#### [Instructions to follow]
Count every line below in which "saved" occurs, then give only the count.

START Provided data

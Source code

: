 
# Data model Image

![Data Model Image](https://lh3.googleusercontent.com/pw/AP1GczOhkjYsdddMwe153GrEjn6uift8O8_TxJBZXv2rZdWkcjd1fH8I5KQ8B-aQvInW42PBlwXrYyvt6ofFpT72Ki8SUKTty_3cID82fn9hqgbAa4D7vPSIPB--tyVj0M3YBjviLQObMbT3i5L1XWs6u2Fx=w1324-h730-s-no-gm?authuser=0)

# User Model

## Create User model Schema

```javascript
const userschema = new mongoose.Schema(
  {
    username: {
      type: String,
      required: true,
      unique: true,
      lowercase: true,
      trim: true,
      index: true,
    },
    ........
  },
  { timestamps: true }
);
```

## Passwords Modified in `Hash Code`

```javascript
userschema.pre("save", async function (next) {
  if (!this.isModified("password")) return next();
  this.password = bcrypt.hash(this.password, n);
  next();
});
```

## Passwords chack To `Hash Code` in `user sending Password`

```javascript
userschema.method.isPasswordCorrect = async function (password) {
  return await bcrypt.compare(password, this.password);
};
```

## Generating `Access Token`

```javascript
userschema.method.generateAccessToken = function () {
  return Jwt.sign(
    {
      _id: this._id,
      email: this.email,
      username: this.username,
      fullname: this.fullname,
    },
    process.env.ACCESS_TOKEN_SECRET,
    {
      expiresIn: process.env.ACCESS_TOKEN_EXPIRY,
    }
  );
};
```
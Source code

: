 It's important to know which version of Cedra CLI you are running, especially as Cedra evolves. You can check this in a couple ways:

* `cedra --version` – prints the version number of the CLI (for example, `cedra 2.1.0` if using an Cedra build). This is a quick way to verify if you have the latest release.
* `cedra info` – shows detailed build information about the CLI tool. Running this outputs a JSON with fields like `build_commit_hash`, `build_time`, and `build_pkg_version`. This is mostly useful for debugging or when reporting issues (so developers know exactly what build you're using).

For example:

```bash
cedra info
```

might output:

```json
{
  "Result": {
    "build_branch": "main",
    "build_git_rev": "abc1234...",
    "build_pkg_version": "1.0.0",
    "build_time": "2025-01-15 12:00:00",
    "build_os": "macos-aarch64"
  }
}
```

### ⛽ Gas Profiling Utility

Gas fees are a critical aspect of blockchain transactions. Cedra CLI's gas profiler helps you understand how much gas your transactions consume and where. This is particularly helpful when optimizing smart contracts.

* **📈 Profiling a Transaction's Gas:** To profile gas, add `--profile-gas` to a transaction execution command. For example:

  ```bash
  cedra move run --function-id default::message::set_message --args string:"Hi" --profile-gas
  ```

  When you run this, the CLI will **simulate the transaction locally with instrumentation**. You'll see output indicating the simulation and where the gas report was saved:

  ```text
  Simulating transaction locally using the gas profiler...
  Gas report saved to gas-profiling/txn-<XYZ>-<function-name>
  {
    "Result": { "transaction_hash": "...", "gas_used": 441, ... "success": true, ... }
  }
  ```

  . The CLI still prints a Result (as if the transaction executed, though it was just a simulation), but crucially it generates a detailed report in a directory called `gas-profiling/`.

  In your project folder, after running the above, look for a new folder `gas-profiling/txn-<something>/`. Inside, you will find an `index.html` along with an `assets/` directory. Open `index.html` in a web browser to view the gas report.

END Provided data

#### [Exercise response]
2